- Developer(s): Chime
- Publisher(s): Bandai
- Composer(s): Yoko Kanno
- Platform(s): PlayStation 2
- Release: JP: August 25, 2005;
- Genre(s): Action
- Mode(s): Single-player

= Cowboy Bebop: Tsuioku no Serenade =

2005 video game

Cowboy Bebop: Tsuioku no Serenade (カウボーイビバップ 追憶の, Kaubōi Bibappu: Tsuioku no Serenāde) is a PlayStation 2 action/beat 'em up video game from Bandai, released in Japan on August 25, 2005. It has an original story based on the anime series Cowboy Bebop. An English translation patch was released on August 25, 2025.

==Story==
The game follows an original story set in the Cowboy Bebop universe. Its events center around a search for a space pirate's treasure, a mysterious song called Diamonds, and a mysterious organization that stands in the way of the Bebop crew.

==Gameplay==
Playable characters include Spike, Faye, and Jet, (each of whom are voiced by their respective voice actors from the anime series) while Ed provides objectives, advice, and moral support.
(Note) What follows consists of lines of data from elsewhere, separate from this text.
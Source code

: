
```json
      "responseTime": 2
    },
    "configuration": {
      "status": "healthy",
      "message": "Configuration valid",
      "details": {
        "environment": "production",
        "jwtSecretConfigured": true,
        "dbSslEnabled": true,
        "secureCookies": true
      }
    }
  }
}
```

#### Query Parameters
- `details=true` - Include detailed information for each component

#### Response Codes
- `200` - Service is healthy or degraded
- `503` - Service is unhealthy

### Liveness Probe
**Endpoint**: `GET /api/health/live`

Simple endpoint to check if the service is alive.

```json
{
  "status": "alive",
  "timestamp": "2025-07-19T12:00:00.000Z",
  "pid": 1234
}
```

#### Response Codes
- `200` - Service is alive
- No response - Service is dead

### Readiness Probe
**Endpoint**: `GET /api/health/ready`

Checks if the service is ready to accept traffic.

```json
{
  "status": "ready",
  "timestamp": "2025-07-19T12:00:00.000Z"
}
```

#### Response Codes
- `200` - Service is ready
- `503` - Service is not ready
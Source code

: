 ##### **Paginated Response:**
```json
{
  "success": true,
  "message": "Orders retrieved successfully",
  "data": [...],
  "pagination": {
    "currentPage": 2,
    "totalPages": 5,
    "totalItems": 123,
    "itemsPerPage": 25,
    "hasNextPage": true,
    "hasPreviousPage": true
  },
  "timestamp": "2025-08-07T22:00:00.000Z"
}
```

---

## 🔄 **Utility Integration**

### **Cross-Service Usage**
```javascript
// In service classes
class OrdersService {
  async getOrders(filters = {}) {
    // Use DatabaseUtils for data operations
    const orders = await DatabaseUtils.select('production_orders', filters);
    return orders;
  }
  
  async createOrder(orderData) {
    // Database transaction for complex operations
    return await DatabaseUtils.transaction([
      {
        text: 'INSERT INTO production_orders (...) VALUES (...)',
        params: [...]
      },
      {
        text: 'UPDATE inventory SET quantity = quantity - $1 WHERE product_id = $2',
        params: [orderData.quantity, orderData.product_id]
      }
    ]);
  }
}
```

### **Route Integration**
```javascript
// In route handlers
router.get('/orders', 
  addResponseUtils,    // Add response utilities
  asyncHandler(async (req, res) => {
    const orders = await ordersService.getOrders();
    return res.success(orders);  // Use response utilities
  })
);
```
Ein appears alongside Ed as well. Action occurs on foot with both hand-to-hand and shooting segments, often with small puzzles to solve, as well as items to search for (either essential to the plot or bonus items that appear in the gallery). Certain sections of the game require piloting spacecraft and, in one section, a boat. Gameplay is punctuated by long cutscenes that develop the story. There is also a blackjack mini-game featuring the Bebop crew as rotating dealers; this provides a way to earn additional money to unlock bonuses, such as songs for the music player and character profiles.

==Music==
Three new songs were composed by Yoko Kanno, famous for her music in the series. The anime's OST is reused for the game. Three songs performed by Italian vocalist Ilaria Graziano were released on the Tank! THE! BEST! album.

==Reception==
IGN said: "Early impressions indicated that the game would probably appeal to fans of the anime series." Kotaku wrote: "[...] it's a pretty terrible game—though its cutscenes make for a decent episode." Game Rant called the reception at the time mediocre.